As with Medicare, a NIMA system would mean that we have one funding source – “single-payer” – that pays for all medical care provided by any provider. As with Medicare, providers, hospitals and clinics are privately run.

So “universal, single-payer health care” does NOT equal “government-run health care,” as insurance lobbyists want you to think. It means efficient, excellent care, as recorded year after year by the World Health Organization which rates NIMA-type systems as the most effective in the world. No wonder 70 percent of Americans favor a shift to NIMA.

Our American system is chaotic – it’s not designed for patients, but for profit. A friend’s twin granddaughters were born premature, their lungs undeveloped at 7 months. They, and their very stressed parents, rotated in and out of the hospital to address breathing issues. Recently, one twin was admitted to the Neonatal Intensive Care Unit closest to their parents’ residence. Shortly after, their mother realized that the other twin was also suffering respiratory distress, but her spouse had the car, so she had to rely on an ambulance to reach the ER. As frequently happens with for-profit health care, the ambulance company only served one hospital – the hospital across town, not the parents’ preferred provider. So the twins were split up across town from each other, which required separate visits from their parents. More stress for everyone, and worse care for the patient.

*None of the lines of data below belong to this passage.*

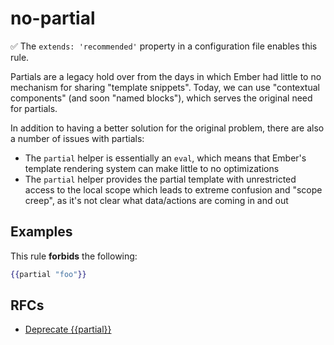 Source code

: # no-partial

:white_check_mark: The `extends: 'recommended'` property in a configuration file enables this rule.

Partials are a legacy hold over from the days in which Ember had little to no mechanism for sharing "template snippets". Today, we can use "contextual components" (and soon "named blocks"), which serves the original need for partials.

In addition to having a better solution for the original problem, there are also a number of issues with partials:

* The `partial` helper is essentially an `eval`, which means that Ember's template rendering system can make little to no optimizations
* The `partial` helper provides the partial template with unrestricted access to the local scope which leads to extreme confusion and "scope creep", as it's not clear what data/actions are coming in and out

## Examples

This rule **forbids** the following:

```hbs
{{partial "foo"}}
```

## RFCs

* [Deprecate {{partial}}](https://github.com/emberjs/rfcs/blob/master/text/0449-deprecate-partials.md)
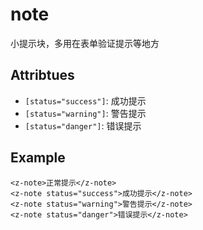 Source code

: # note

小提示块，多用在表单验证提示等地方

## Attribtues

* `[status="success"]`: 成功提示
* `[status="warning"]`: 警告提示
* `[status="danger"]`: 错误提示

## Example

```
<z-note>正常提示</z-note>
<z-note status="success">成功提示</z-note>
<z-note status="warning">警告提示</z-note>
<z-note status="danger">错误提示</z-note>
```
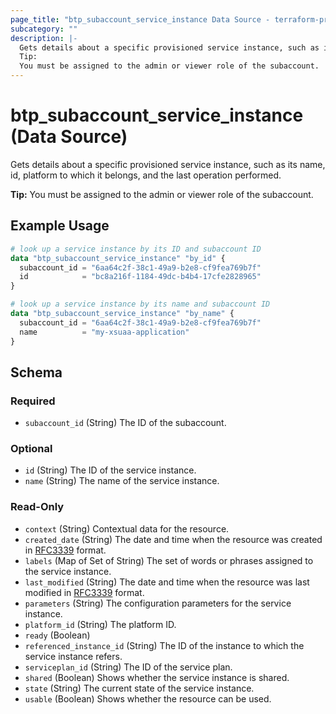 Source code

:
 ```yaml
---
page_title: "btp_subaccount_service_instance Data Source - terraform-provider-btp"
subcategory: ""
description: |-
  Gets details about a specific provisioned service instance, such as its name, id,  platform to which it belongs, and the last operation performed.
  Tip:
  You must be assigned to the admin or viewer role of the subaccount.
---
```


# btp_subaccount_service_instance (Data Source)

Gets details about a specific provisioned service instance, such as its name, id,  platform to which it belongs, and the last operation performed.

__Tip:__
You must be assigned to the admin or viewer role of the subaccount.

## Example Usage

```terraform
# look up a service instance by its ID and subaccount ID
data "btp_subaccount_service_instance" "by_id" {
  subaccount_id = "6aa64c2f-38c1-49a9-b2e8-cf9fea769b7f"
  id            = "bc8a216f-1184-49dc-b4b4-17cfe2828965"
}

# look up a service instance by its name and subaccount ID
data "btp_subaccount_service_instance" "by_name" {
  subaccount_id = "6aa64c2f-38c1-49a9-b2e8-cf9fea769b7f"
  name          = "my-xsuaa-application"
}
```

<!-- schema generated by tfplugindocs -->
## Schema

### Required

- `subaccount_id` (String) The ID of the subaccount.

### Optional

- `id` (String) The ID of the service instance.
- `name` (String) The name of the service instance.

### Read-Only

- `context` (String) Contextual data for the resource.
- `created_date` (String) The date and time when the resource was created in [RFC3339](https://www.ietf.org/rfc/rfc3339.txt) format.
- `labels` (Map of Set of String) The set of words or phrases assigned to the service instance.
- `last_modified` (String) The date and time when the resource was last modified in [RFC3339](https://www.ietf.org/rfc/rfc3339.txt) format.
- `parameters` (String) The configuration parameters for the service instance.
- `platform_id` (String) The platform ID.
- `ready` (Boolean)
- `referenced_instance_id` (String) The ID of the instance to which the service instance refers.
- `serviceplan_id` (String) The ID of the service plan.
- `shared` (Boolean) Shows whether the service instance is shared.
- `state` (String) The current state of the service instance.
- `usable` (Boolean) Shows whether the resource can be used. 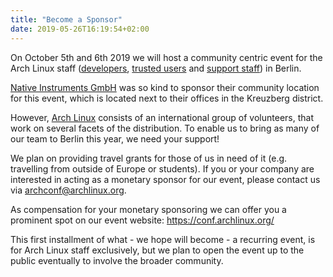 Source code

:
 ```yaml
---
title: "Become a Sponsor"
date: 2019-05-26T16:19:54+02:00
---
```


On October 5th and 6th 2019 we will host a community centric event for the Arch
Linux staff ([developers](https://www.archlinux.org/people/developers/),
[trusted users](https://www.archlinux.org/people/trusted-users/) and [support
staff](https://www.archlinux.org/people/support-staff/)) in Berlin.

[Native Instruments GmbH](https://www.native-instruments.com/en/) was so kind
to sponsor their community location for this event, which is located next to
their offices in the Kreuzberg district.

However, [Arch Linux](https://archlinux.org) consists of an international group
of volunteers, that work on several facets of the distribution. To enable us to
bring as many of our team to Berlin this year, we need your support!

We plan on providing travel grants for those of us in need of it (e.g.
travelling from outside of Europe or students). If you or your company are
interested in acting as a monetary sponsor for our event, please contact us via
[archconf@archlinux.org](mailto:archconf@archlinux.org).

As compensation for your monetary sponsoring we can offer you a prominent spot
on our event website: https://conf.archlinux.org/

This first installment of what - we hope will become - a recurring event, is
for Arch Linux staff exclusively, but we plan to open the event up to the
public eventually to involve the broader community.

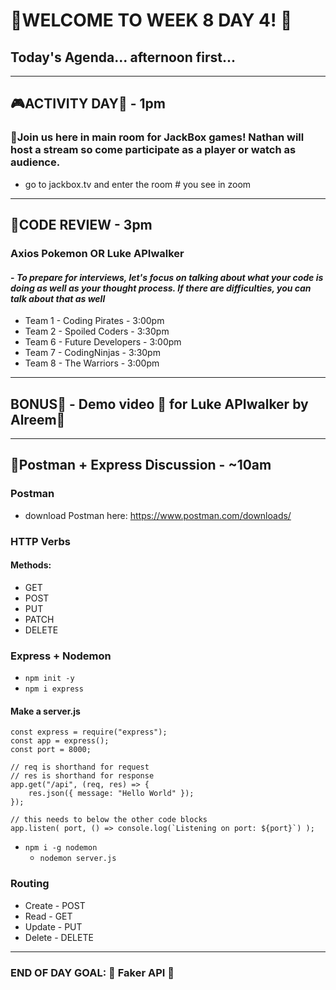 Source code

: # :tada:WELCOME TO WEEK 8 DAY 4! :tada:

## Today's Agenda... afternoon first...

---

## :video_game:ACTIVITY DAY:space_invader: - 1pm

### :balloon:Join us here in main room for JackBox games! Nathan will host a stream so come participate as a player or watch as audience.

- go to jackbox.tv and enter the room # you see in zoom

---

## :page_with_curl:CODE REVIEW - 3pm

### Axios Pokemon OR Luke APIwalker

#### - _To prepare for interviews, let's focus on talking about what your code is doing as well as your thought process. If there are difficulties, you can talk about that as well_

- Team 1 - Coding Pirates - 3:00pm
- Team 2 - Spoiled Coders - 3:30pm
- Team 6 - Future Developers - 3:00pm
- Team 7 - CodingNinjas - 3:30pm
- Team 8 - The Warriors - 3:00pm

---

## BONUS:gift: - Demo video :movie_camera: for Luke APIwalker by Alreem:dancer:

---

## :school_satchel:Postman + Express Discussion - ~10am

### Postman

- download Postman here: https://www.postman.com/downloads/

### HTTP Verbs

#### Methods:

- GET
- POST
- PUT
- PATCH
- DELETE

### Express + Nodemon

- `npm init -y`
- `npm i express`

#### Make a server.js

```
const express = require("express");
const app = express();
const port = 8000;

// req is shorthand for request
// res is shorthand for response
app.get("/api", (req, res) => {
    res.json({ message: "Hello World" });
});

// this needs to below the other code blocks
app.listen( port, () => console.log(`Listening on port: ${port}`) );
```

- `npm i -g nodemon`
  - `nodemon server.js`

### Routing

- Create - POST
- Read - GET
- Update - PUT
- Delete - DELETE

---

### END OF DAY GOAL: :sparkler: Faker API :sparkler:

This sort of insanity would not happen in any other developed country. Why? In all other developed countries care is centered on the needs of each patient, not on the competing claims of provider clinics in their effort to stay afloat. In those countries all citizens can go to any provider. Because all records are available in one database, administrative costs are dramatically cut. Compare Medicare’s administrative costs (2-3 percent) to those of our current, fractured for-profit system – 18 percent.

Get in the game – call your representative, write a letter and come to the local presentations of Healthcare Durango. Talk about it with folks you know. Enough nonsense! Let’s vote for National Improved Medicare for All.